Federer hit nine aces won 26 of 30 first-serve points. 

“I wish I could have maybe done a bit more of it,” Federer said of his assertive net play. “But I must say Robin played aggressive himself. He served well in clutch moments so there was not that many rallies out there because when you get the first serve in close to the lines it’s, you know, 200 kph, it’s tough to find your way to the net. When I did come forward again I played pretty clean and that’s good signs for the final.”

Contesting his 59th career Masters semifinal against an opponent playing his first, Federer reeled off seven straight points powering to a triple-break point lead in the second game. Haase erased four break points, but scattered a backhand trying to change direction to face a fifth break point.

Drawing the Dutchman in, Federer flashed a pass that rattled Haase’s racquet breaking for 2-0.

A double fault and net cord put Federer in a triple break point bind. He netted a forehand capping a sloppy game to surrender serve for just the fifth time in the tournament.

You know you’re in trouble when you face six break points in your first two service games. Unable to stretch the Wimbledon champion, Haase tried hitting flatter, but found the net with a forehand as Federer earned the third consecutive break.

Then Federer opened up the skills school shrewdly nudging a half-volley over net on a second serve-and-volley, stamping a love hold for 4-1.

Twisting his fourth ace out wide, Federer wrapped the opening set in 27 minutes. The second-seeded Swiss sealed three of his first five service games with aces, served 61 percent and won 12 of 14 points played on his first serve in the set.

Thirty-six minutes into the match, Haase earned his biggest ovation of the day. When a fan yelled “Come on Roger!” before he was about to serve, Haase, paused, looked to the stands and replied “My name is Robin” drawing a sustained cheer.

Aside from engaging fans, Haase hung tough, mixing the height of his shots effectively in the second set.

Nearly untouchable on serve, Federer flew threw a three-ace game in about a minute leveling at 2-all. The lanky Dutchman grew stronger on serve as the set progressed. Haase had won 14 of 18 first-serve points by the time he threw down a love hold for 5-4.

Federer made a push in the 11th game, but Haase, mixing in the serve-and-volley at times, played a clever game pumping an ace for 6-5.

Whacking a wild backhand wide, Haase gifted the mini break to open the tie break. Zapping his ninth ace out wide, Federer went up 3-0 at the 70-minute mark.

Ladling a slice backhand into net, Haase was groaning and pinching his eyes like a man suffering a migraine facing a 1-4 deficit.
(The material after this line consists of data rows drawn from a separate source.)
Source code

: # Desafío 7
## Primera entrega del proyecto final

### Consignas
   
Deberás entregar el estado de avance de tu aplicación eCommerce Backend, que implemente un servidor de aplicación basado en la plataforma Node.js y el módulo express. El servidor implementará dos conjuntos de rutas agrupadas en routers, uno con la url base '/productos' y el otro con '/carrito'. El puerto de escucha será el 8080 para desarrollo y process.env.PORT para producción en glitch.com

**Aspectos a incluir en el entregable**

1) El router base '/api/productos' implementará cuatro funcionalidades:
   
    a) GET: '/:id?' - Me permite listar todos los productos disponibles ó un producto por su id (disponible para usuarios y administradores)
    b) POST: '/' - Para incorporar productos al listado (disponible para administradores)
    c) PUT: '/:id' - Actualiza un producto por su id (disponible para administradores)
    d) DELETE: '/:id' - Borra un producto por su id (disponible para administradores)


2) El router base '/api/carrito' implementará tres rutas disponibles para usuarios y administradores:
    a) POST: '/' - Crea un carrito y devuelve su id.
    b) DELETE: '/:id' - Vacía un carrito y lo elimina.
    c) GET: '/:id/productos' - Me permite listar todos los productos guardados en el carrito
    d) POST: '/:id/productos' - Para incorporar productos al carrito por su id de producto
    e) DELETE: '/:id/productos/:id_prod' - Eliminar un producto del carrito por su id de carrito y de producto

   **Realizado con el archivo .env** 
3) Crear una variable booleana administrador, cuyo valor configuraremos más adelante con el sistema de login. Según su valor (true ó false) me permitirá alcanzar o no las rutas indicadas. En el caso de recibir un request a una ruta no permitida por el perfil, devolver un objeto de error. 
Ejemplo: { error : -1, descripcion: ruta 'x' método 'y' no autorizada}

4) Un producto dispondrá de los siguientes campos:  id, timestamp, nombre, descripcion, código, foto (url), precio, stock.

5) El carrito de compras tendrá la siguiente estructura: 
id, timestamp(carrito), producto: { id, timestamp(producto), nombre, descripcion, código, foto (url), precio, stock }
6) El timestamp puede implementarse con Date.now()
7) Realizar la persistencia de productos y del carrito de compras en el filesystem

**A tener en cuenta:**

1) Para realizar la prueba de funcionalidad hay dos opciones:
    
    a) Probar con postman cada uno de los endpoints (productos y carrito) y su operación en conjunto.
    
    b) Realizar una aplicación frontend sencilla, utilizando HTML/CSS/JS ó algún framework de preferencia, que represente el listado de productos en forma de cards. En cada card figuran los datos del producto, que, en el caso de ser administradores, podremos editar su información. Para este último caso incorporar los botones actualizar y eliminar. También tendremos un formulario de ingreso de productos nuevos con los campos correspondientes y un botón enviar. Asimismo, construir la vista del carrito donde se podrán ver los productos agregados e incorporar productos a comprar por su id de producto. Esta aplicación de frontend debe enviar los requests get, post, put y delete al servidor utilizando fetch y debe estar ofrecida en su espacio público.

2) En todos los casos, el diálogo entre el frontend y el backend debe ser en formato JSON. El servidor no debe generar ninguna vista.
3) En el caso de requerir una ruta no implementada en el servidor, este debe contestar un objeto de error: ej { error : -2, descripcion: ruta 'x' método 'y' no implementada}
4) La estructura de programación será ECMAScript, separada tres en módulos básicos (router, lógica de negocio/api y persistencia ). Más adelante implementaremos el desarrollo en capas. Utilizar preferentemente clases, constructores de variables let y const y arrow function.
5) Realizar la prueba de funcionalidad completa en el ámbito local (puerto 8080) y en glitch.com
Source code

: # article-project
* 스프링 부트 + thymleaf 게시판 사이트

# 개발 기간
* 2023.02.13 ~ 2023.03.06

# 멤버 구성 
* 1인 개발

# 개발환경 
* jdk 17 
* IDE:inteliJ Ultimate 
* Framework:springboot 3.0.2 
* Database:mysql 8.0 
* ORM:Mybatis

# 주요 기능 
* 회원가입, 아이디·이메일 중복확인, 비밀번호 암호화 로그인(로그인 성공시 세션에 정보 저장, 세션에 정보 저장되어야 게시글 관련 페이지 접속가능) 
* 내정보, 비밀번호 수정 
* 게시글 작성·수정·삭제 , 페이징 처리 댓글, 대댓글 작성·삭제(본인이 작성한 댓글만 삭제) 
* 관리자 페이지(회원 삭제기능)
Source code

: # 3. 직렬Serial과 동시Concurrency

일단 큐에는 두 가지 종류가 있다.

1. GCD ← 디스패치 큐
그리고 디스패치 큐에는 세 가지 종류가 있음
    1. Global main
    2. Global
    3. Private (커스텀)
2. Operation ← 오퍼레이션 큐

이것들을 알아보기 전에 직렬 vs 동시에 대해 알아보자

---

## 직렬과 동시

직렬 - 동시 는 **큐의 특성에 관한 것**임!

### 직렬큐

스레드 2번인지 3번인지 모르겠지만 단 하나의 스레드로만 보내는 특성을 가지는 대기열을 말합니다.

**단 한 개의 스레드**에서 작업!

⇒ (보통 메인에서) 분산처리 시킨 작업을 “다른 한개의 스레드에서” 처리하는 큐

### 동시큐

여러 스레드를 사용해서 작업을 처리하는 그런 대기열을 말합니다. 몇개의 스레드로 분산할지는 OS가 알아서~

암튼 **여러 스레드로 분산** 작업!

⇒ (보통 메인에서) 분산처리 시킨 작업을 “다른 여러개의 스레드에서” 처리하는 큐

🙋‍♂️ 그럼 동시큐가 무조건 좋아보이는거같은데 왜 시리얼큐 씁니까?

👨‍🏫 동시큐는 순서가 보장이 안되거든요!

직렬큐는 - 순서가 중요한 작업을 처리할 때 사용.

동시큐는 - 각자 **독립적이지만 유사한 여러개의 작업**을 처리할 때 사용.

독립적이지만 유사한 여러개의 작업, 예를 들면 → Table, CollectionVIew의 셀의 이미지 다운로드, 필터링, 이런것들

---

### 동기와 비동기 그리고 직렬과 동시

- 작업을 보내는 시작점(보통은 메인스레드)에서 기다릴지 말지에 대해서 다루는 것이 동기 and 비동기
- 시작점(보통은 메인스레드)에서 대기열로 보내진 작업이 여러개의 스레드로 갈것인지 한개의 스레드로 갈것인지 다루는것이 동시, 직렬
Successive Federer errors threw the Dutchman a lifeline and he pulled it hard slamming an ace wide then stretching a slider serve for 5-4.

The two-time champion answered with a crunching second serve into the hip and a firm “come on!” gaining match point.

On the ninth shot of the exchange, Haase shanked a forehand off the frame, Federer raised his arms through to his fourth final in Canada.